■ ACTIVITY: Search the material for "specific" and copy each line in which it is found.

*** Opening of DATA FOR PROCESSING ***

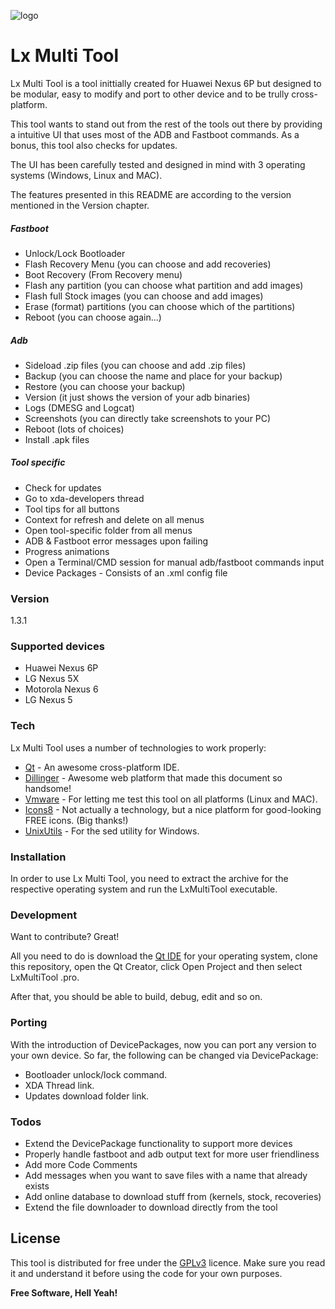 ![logo](https://raw.githubusercontent.com/lexmazter/LxMultiTool/master/Icons/android.png "Lx Multi Tool Logo") 
# Lx Multi Tool

Lx Multi Tool is a tool inittially created for Huawei Nexus 6P but designed to be modular, easy to modify and port to other device and to be trully cross-platform.

This tool wants to stand out from the rest of the tools out there by providing a intuitive UI that uses most of the ADB and Fastboot commands.
As a bonus, this tool also checks for updates.

The UI has been carefully tested and designed in mind with 3 operating systems (Windows, Linux and MAC).

The features presented in this README are according to the version mentioned in the Version chapter.

##### Fastboot
 - Unlock/Lock Bootloader
 - Flash Recovery Menu (you can choose and add recoveries)
 - Boot Recovery (From Recovery menu)
 - Flash any partition (you can choose what partition and add images)
 - Flash full Stock images (you can choose and add images)
 - Erase (format) partitions (you can choose which of the partitions)
 - Reboot (you can choose again...)
  
##### Adb
 - Sideload .zip files (you can choose and add .zip files)
 - Backup (you can choose the name and place for your backup)
 - Restore (you can choose your backup)
 - Version (it just shows the version of your adb binaries)
 - Logs (DMESG and Logcat)
 - Screenshots (you can directly take screenshots to your PC)
 - Reboot (lots of choices)
 - Install .apk files

##### Tool specific
 - Check for updates
 - Go to xda-developers thread
 - Tool tips for all buttons
 - Context for refresh and delete on all menus
 - Open tool-specific folder from all menus
 - ADB & Fastboot error messages upon failing
 - Progress animations
 - Open a Terminal/CMD session for manual adb/fastboot commands input
 - Device Packages - Consists of an .xml config file
  
### Version
1.3.1

### Supported devices
 - Huawei Nexus 6P
 - LG Nexus 5X
 - Motorola Nexus 6
 - LG Nexus 5

### Tech

Lx Multi Tool uses a number of technologies to work properly:

* [Qt] - An awesome cross-platform IDE.
* [Dillinger] - Awesome web platform that made this document so handsome!
* [Vmware] - For letting me test this tool on all platforms (Linux and MAC).
* [Icons8] - Not actually a technology, but a nice platform for good-looking FREE icons. (Big thanks!)
* [UnixUtils] - For the sed utility for Windows.

### Installation

In order to use Lx Multi Tool, you need to extract the archive for the respective operating system and run the LxMultiTool executable.

### Development

Want to contribute? Great!

All you need to do is download the [Qt IDE](http://www.qt.io/download-open-source/) for your operating system, clone this repository, open the Qt Creator, click Open Project and then select LxMultiTool .pro.

After that, you should be able to build, debug, edit and so on.

### Porting

With the introduction of DevicePackages, now you can port any version to your own device.
So far, the following can be changed via DevicePackage:
 - Bootloader unlock/lock command.
 - XDA Thread link.
 - Updates download folder link.

### Todos

 - Extend the DevicePackage functionality to support more devices
 - Properly handle fastboot and adb output text for more user friendliness
 - Add more Code Comments
 - Add messages when you want to save files with a name that already exists
 - Add online database to download stuff from (kernels, stock, recoveries)
 - Extend the file downloader to download directly from the tool

License
----

This tool is distributed for free under the [GPLv3] licence. Make sure you read it and understand it before using the code for your own purposes.


**Free Software, Hell Yeah!**

[//]: # (These are reference links used in the body of this note and get stripped out when the markdown processor does it's job. There is no need to format nicely because it shouldn't be seen. Thanks SO - http://stackoverflow.com/questions/4823468/store-comments-in-markdown-syntax)

   [Qt]: <http://qt.io>
   [Dillinger]: <http://dillinger.io>
   [Vmware]: <https://www.vmware.com/>
   [GPLv3]: <http://www.gnu.org/licenses/gpl-3.0.en.html>
   [Icons8]: <https://www.icons8.com>
   [UnixUtils]: <http://unxutils.sourceforge.net/>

*** Close of DATA FOR PROCESSING ***

■ ANSWER BOX:
##### Tool specific
 - Open tool-specific folder from all menus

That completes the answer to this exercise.